What is the role of biennials, triennials, quadrennials, and even quinquennials in the contemporary art? For art world outsiders the significance and attention surrounding these events may be difficult to understand.
Biennials are international showcases for contemporary art taking place every two years, and are the most popular -ennial by far. Today, in the globalized world of contemporary art, there's over 100 biennials in cities such as São Paulo, Istanbul, Moscow, and Sydney competing for star curators and big-name artists, and the events have increasingly become a source of local pride, tourism, cultural capital, and revenue for cities.
Biennials, in other words, are a big deal, and result in big business.
Founded in 1895, the Venice Biennale is by far the oldest and most prestigious. It was created for the precise reason of establishing a platform for art world participants to compare and contrast the art created across the world, and is colloquially known as the "Olympics of art."
"These large shows also are the occasions for which new relevant work is produced and seen in relation to and at the same time with other relevant art work," Klaus Biesenbach, co-founder of the Berlin Biennale told artnet News in a recent interview. "And these big shows have the critical mass, and public visibility of making contemporary art present as a challenge and as a statement. They even suggest art still has a disruptive relevance in our society."
"Going to an art fair," Biesenbach continued, "is nothing in comparison to going to a curated exhibition where organizers and artists really cared for the form and the content of the exhibition, not its sell-ability and or the fact if visitors can take small or medium sized colorful pieces home and place them behind their couches and hope they quintuple their value in two years."
While this is the true spirit of the biennial, the art world's increasing commercialization has affected even these bastions of fresh artistic vision and experimentation and blurred the lines a bit. Collectors have begun to peruse the shows as if they were fairs and it's no longer taboo for collectors to buy art after a biennial has concluded, or at least make an offer while there.
For example, it was reported that French mega collector and luxury goods magnate François Pinault bought a series of eight large-scale paintings by German artist Georg Baselitz last May for €8 million ($8.9 million) at the Venice Biennale.
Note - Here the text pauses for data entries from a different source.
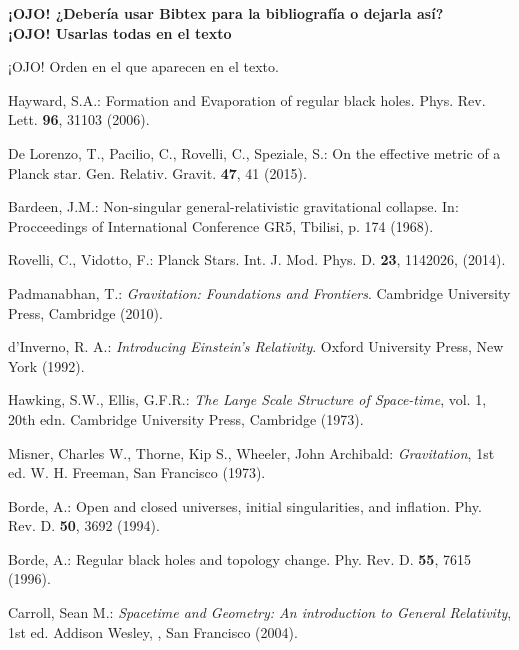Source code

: \documentclass[prb,aps,preprintnumbers,amsmath,amssymb]{article}
\numberwithin{equation}{section}
\begin{document}
\begin{thebibliography}{10}

 \textbf{¡OJO! ¿Debería usar Bibtex para la bibliografía o dejarla así?}\\

 \textbf{¡OJO! Usarlas todas en el texto}

 ¡OJO! Orden en el que aparecen en el texto.

 Hayward, S.A.: Formation and Evaporation of regular black holes. Phys. Rev. Lett. \textbf{96}, 31103 (2006).

 De Lorenzo, T., Pacilio, C., Rovelli, C., Speziale, S.: On the effective metric of a Planck star. Gen. Relativ. Gravit. \textbf{47}, 41 (2015).

 Bardeen, J.M.: Non-singular general-relativistic gravitational collapse. In: Procceedings of International Conference GR5, Tbilisi, p. 174 (1968).

 Rovelli, C., Vidotto, F.: Planck Stars. Int. J. Mod. Phys. D. \textbf{23}, 1142026, (2014).


 Padmanabhan, T.: \textit{Gravitation: Foundations and Frontiers}. Cambridge University Press, Cambridge (2010).

 d'Inverno, R. A.: \textit{Introducing Einstein's Relativity}. Oxford University Press, New York (1992).

 Hawking, S.W., Ellis, G.F.R.: \textit{The Large Scale Structure of Space-time}, vol. 1, 20th edn. Cambridge University Press, Cambridge (1973).

 Misner, Charles W., Thorne, Kip S., Wheeler, John Archibald: \textit{Gravitation}, 1st ed. W. H. Freeman, San Francisco (1973).

 Borde, A.: Open and closed universes, initial singularities, and inflation. Phy. Rev. D. \textbf{50}, 3692 (1994).

 Borde, A.: Regular black holes and topology change. Phy. Rev. D. \textbf{55}, 7615 (1996).

 Carroll, Sean M.: \textit{Spacetime and Geometry: An introduction to General Relativity}, 1st ed. Addison Wesley, , San Francisco (2004). 

\end{thebibliography}
\end{document}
At the same time, the influence and impact of major biennials on the art market is so strong that the spotlight on artists' work can launch careers—or even shift geographies.
For example, at the Venice Biennale in 1964, the US Pavilion's exhibition and Leo Castelli's supplemental show on the Grand Canal dedicated to pop art announced the arrival of the genre on the international stage and shifted the Eurocentric focus of the art world towards the US. The show featured works by now-household names such as Robert Rauschenberg, Jasper Johns, Jim Dine and Claes Oldenburg.
Rauschenberg received the Grand Prize, and, as the history of the fairnotes, "provoked much heated discussion" among the European elite.